2. Bankruptcy <§=>288(5) — Referee has summary jurisdiction to determine right to property in custody of court.
If property is in the custody of the bankruptcy court, any controversy raised by an adverse claimant, setting up title to or lien on it, may be determined in summary proceedings in that court, and is within the jurisdiction of a referee.
3. Bankruptcy <§=>288(5) — Where property is in possession of adverse claimant under contract made more than four months before petition is filed, plenary suit is necessary.
Where property is not in possession or control of the court, or of the bankrupt, or any one representing him at the time petition is filed, and not in the custody of the court at the time of the controversy, but in actual possession of another under an adverse claim of ownership, based on a contract or conveyance made more than four months prior to institution of bankruptcy proceedings, a plenary suit is necessary to set aside the contract or conveyance and subject the property to administration by the court.
4. Bankruptcy <§=>288(6) — Court held without jurisdiction to summarily adjudicate bona fide adverse claim.
Where one asserts an adverse claim to property in his possession, claimed to belong to bankrupt, the bankruptcy court has power to determine whether any basis for such claim actually exists, and if it is not merely colorable, even though fraudulent and voidable, it must decline to finally adjudicate on the merits.
5. Bankruptcy <§=>288(2) — Referee held without jurisdiction to determine right to property in possession of sheriff under writ of replevin.
Where, at the time of filing of petition, property was in possession of a sheriff under writ of replevin in an action against bankrupt, referee held without jurisdiction by summary order to determine its ownership.
In Bankruptcy. In the matter of A. Jennings Hanson, doing business as the Oak Tree and the Little Brown Jug, alleged bankrupt. On review of order of referee.
Reversed.
Jesse Van Valkenburg, of Minneapolis, Minn., for petitioner.
Harold W. Cox, of Minneapolis, Minn., for receiver. *
[MAJORITY — JOHN B. SANBORN, District Judge.]

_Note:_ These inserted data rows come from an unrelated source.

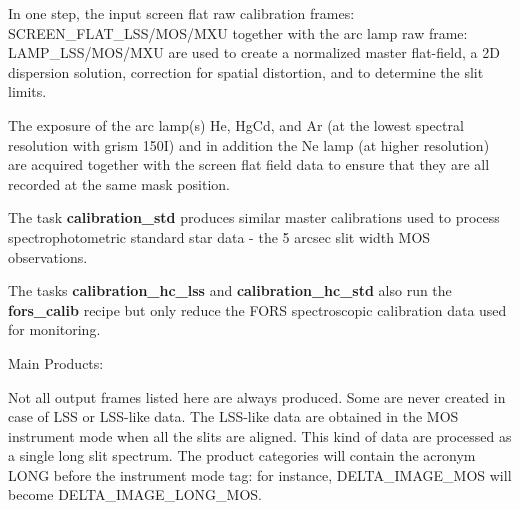 In one step, the input screen flat raw calibration frames: SCREEN\_FLAT\_LSS/MOS/MXU together with the arc lamp raw frame: LAMP\_LSS/MOS/MXU
are used to create a normalized master flat-field, a 2D dispersion solution, correction for spatial distortion, and to determine the slit limits.

The exposure of the arc lamp(s) He, HgCd, and Ar (at the lowest spectral resolution with grism 150I) and in addition the Ne lamp (at higher resolution) are acquired together with the screen flat field data to ensure that they are all recorded at the same mask position. 

The task {\bf calibration\_std} produces similar master calibrations used to process spectrophotometric standard star data - the 5 arcsec slit width MOS observations.

The tasks {\bf calibration\_hc\_lss} and {\bf calibration\_hc\_std} also run the {\bf fors\_calib} recipe but only reduce the FORS spectroscopic calibration data used for monitoring.


Main Products:

Not all output frames listed here are always produced. Some are never created in case of LSS or LSS-like data. The LSS-like data are obtained in the MOS instrument mode when all the slits are aligned. This kind of data are processed as a single
long slit spectrum. The product categories will contain the acronym LONG before the instrument mode tag: for instance, DELTA\_IMAGE\_MOS will become DELTA\_IMAGE\_LONG\_MOS.

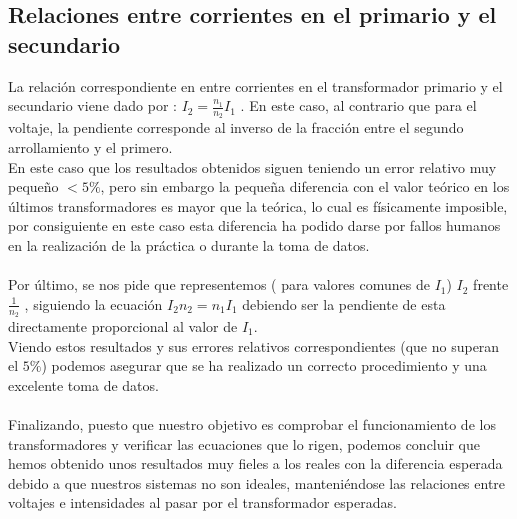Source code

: \documentclass[11pt,letterpaper,twocolumn]{article}
\begin{document}
\subsection{Relaciones entre corrientes en el primario y el secundario}
La relación correspondiente en entre corrientes en el transformador primario y el secundario viene dado por : $I_2=\frac{n_1}{n_2}I_1$ . En este caso, al contrario que para el voltaje, la pendiente corresponde al inverso de la fracción entre el segundo arrollamiento y el primero.\\
En este caso que los resultados obtenidos siguen teniendo un error relativo muy pequeño $<5\%$, pero sin embargo la pequeña diferencia con el valor teórico en los últimos transformadores es mayor que la teórica, lo cual es físicamente imposible, por consiguiente en este caso esta diferencia ha podido darse por fallos humanos en la realización de la práctica o durante la toma de datos. \\
\\
 Por último, se nos pide que representemos ( para valores comunes de $I_1$) $I_2$ frente $\frac{1}{n_2}$ , siguiendo la ecuación $I_2n_2=n_1I_1$ debiendo ser la pendiente de esta directamente proporcional al valor de $I_1$.\\
 Viendo estos resultados y sus errores relativos correspondientes (que no superan el $5\%$) podemos asegurar que se ha realizado un correcto procedimiento y una excelente toma de datos.\\
 \\
 Finalizando, puesto que nuestro objetivo es comprobar el funcionamiento de los transformadores y verificar las ecuaciones que lo rigen, podemos concluir que hemos obtenido unos resultados muy fieles a los reales con la diferencia esperada debido a que nuestros sistemas no son ideales, manteniéndose las relaciones entre voltajes e intensidades al pasar por el transformador esperadas. 
\end{document}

JOHN B. SANBORN, District Judge.
On February 12, 1926, the involuntary petition was filed, and Louis H. Sehnedler was appointed receiver and qualified. The order of appointment required all persons having any property belonging to the estate of the alleged bankrupt to deliver possession thereof to the receiver. On December 5, 1923, George E. Holmes, the petitioner herein, sold to A, Jennings Hanson — who will be referred to as the bankrupt — personal property consisting of restaurant equipment located at 319-321 Fourteenth Avenue Southeast, Minneapolis, Minn., for the sum of $8,700, under a conditional sales contract, by the terms of which title was reserved by the vendor until all of the installment payments provided for in the contract had been made. This contract was duly filed in the office of the city clerk of the city of'Minneapolis on March 21,1924.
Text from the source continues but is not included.